Um urro quebrou o silêncio daquele início de amanhecer. O tempo de vantagem concedido aos garotos havia acabado, assim como o de suas vidas. Era uma trilha fechada, a mata impedindo a claridade de entrar e deixando o chão coberto pela folhagem. Como um clichê de filme de terror, Seth tropeçou, caindo por duas vezes. Quase podia sentir a respiração do urso em sua nuca.

Saíram da trilha e correram à margem de uma corredeira. Se conseguissem atravessá-la, talvez aquela besta feroz desistisse da perseguição e poupasse suas vidas. Contudo, não foram rápidos o suficiente. Como um gato costuma fazer com um objeto na beirada da estante, o urso fez com Seth. Tocou de leve seu pé, derrubando-o. Mas o que seria apenas uma travessura de um gato, foi para Seth, aquilo que poderia ter sido seu fim. Seth rolou de forma violenta.

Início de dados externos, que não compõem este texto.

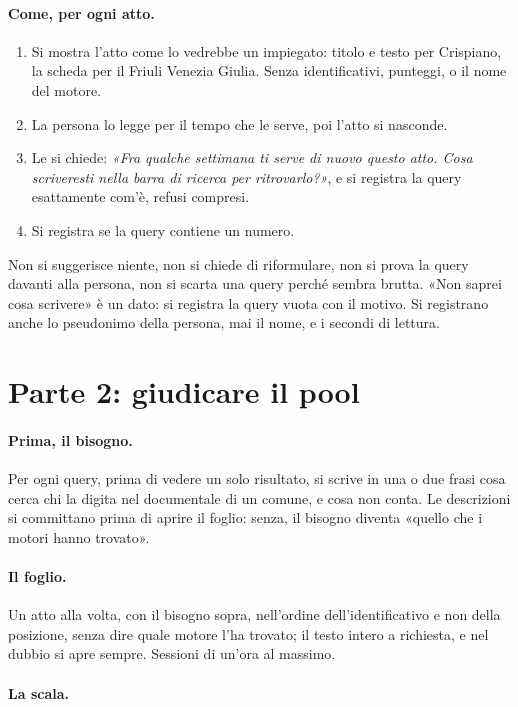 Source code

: \paragraph{Come, per ogni atto.}
\begin{enumerate}
  \item Si mostra l'atto come lo vedrebbe un impiegato: titolo e testo per
        Crispiano, la scheda per il Friuli Venezia Giulia. Senza identificativi,
        punteggi, o il nome del motore.
  \item La persona lo legge per il tempo che le serve, poi l'atto si nasconde.
  \item Le si chiede: \emph{«Fra qualche settimana ti serve di nuovo questo atto.
        Cosa scriveresti nella barra di ricerca per ritrovarlo?»}, e si registra la
        query esattamente com'è, refusi compresi.
  \item Si registra se la query contiene un numero.
\end{enumerate}
Non si suggerisce niente, non si chiede di riformulare, non si prova la query
davanti alla persona, non si scarta una query perché sembra brutta. «Non saprei
cosa scrivere» è un dato: si registra la query vuota con il motivo. Si registrano
anche lo pseudonimo della persona, mai il nome, e i secondi di lettura.

\section*{Parte 2: giudicare il pool}

\paragraph{Prima, il bisogno.} Per ogni query, prima di vedere un solo risultato,
si scrive in una o due frasi cosa cerca chi la digita nel documentale di un comune,
e cosa non conta. Le descrizioni si committano prima di aprire il foglio: senza, il
bisogno diventa «quello che i motori hanno trovato».

\paragraph{Il foglio.} Un atto alla volta, con il bisogno sopra, nell'ordine
dell'identificativo e non della posizione, senza dire quale motore l'ha trovato;
il testo intero a richiesta, e nel dubbio si apre sempre. Sessioni di un'ora al
massimo.

\paragraph{La scala.}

Assistindo à cena com horror, Ethan soube que precisava fazer alguma coisa se quisesse manter o amigo vivo. Procurou ao redor qualquer coisa que pudesse ajudá-lo, mas havia apenas folhas e gravetos que serviriam de palitos de dentes àquela fera.

Mesmo com a sensação de ter sofrido um atropelamento por um rolo compressor, Seth estava determinado a sobreviver. Avistou um agrupamento de rochas e com esforço levantou seu corpo dolorido e o escalou. Sem se preocupar com as possíveis consequências, deixou-se cair no vão entre elas. Os segundos de proteção fornecidos pelo seu esconderijo permitiram que ele contabilizasse os danos causados pela queda. Se impressionou com o fato de ter sofrido apenas leves escoriações. Apesar de dolorido, não havia nenhuma contusão grave.

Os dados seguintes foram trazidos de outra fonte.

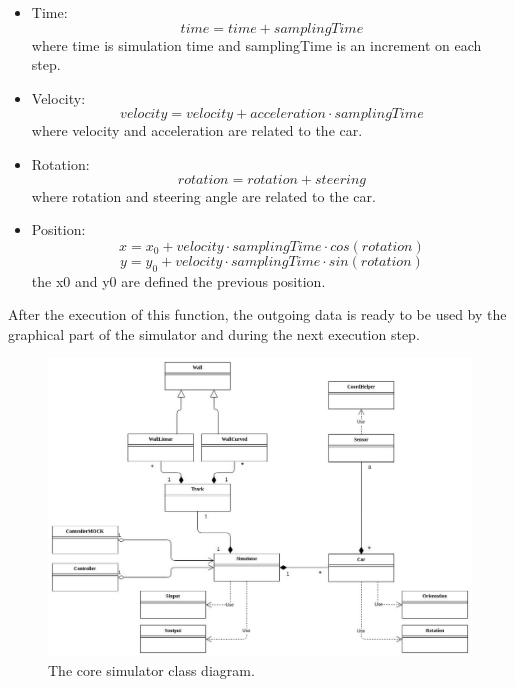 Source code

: \begin{itemize}
    \item Time:
        \begin{equation}
            time = time + samplingTime
        \end{equation} \newline
        where time is simulation time and samplingTime is an increment on each step. 
    \item Velocity:
    \begin{equation}
        velocity = velocity + acceleration \cdot samplingTime
    \end{equation} \newline
        where velocity and acceleration are related to the car.
    \item Rotation:
    \begin{equation}
        rotation = rotation + steering
    \end{equation} \newline
        where rotation and steering angle are related to the car.
    \item Position:
    \begin{equation}
        x = x_0 + velocity \cdot samplingTime \cdot cos(rotation)
    \end{equation}
    \begin{equation}
        y = y_0 + velocity \cdot samplingTime \cdot sin(rotation)
    \end{equation} \newline
    the x0 and y0 are defined the previous position.
\end{itemize}
After the execution of this function, the outgoing data is ready to be used by the graphical part of the simulator and during the next execution step. \newline
\begin{figure}[h!]
    \centering
    \includegraphics[width=\linewidth]{src/pic/class-diagram}
    \caption{The core simulator class diagram.}
    \label{fig:class-diagram}
\end{figure}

Se por um lado Seth havia feito um esforço sobre-humano para subir, o grande urso escalou sem esforço algum. Olhando debaixo, enquanto o urso estava agachado, não parecia tão grande. Mas quando se ergueu em fúria, com certeza alcançou à altura de um metro e oitenta de Seth, que para sua sorte, estava protegido.

Ethan começou a gritar, tentando desviar a atenção do animal a todo custo, que estava mais preocupado em encontrar uma maneira de alcançar Seth. Próximo à corredeira, escolheu algumas pedras, que foram atiradas com precisão na cabeça do animal. Isso despertou sua curiosidade e ele passou a caminhar sem pressa em direção a Ethan, que já estava preparado para correr. Como se não valesse a pena, o urso deu de ombros, Ethan podia jurar, e voltou a ameaçar Seth. Uma mistura de alívio e rejeição percorreu seu corpo.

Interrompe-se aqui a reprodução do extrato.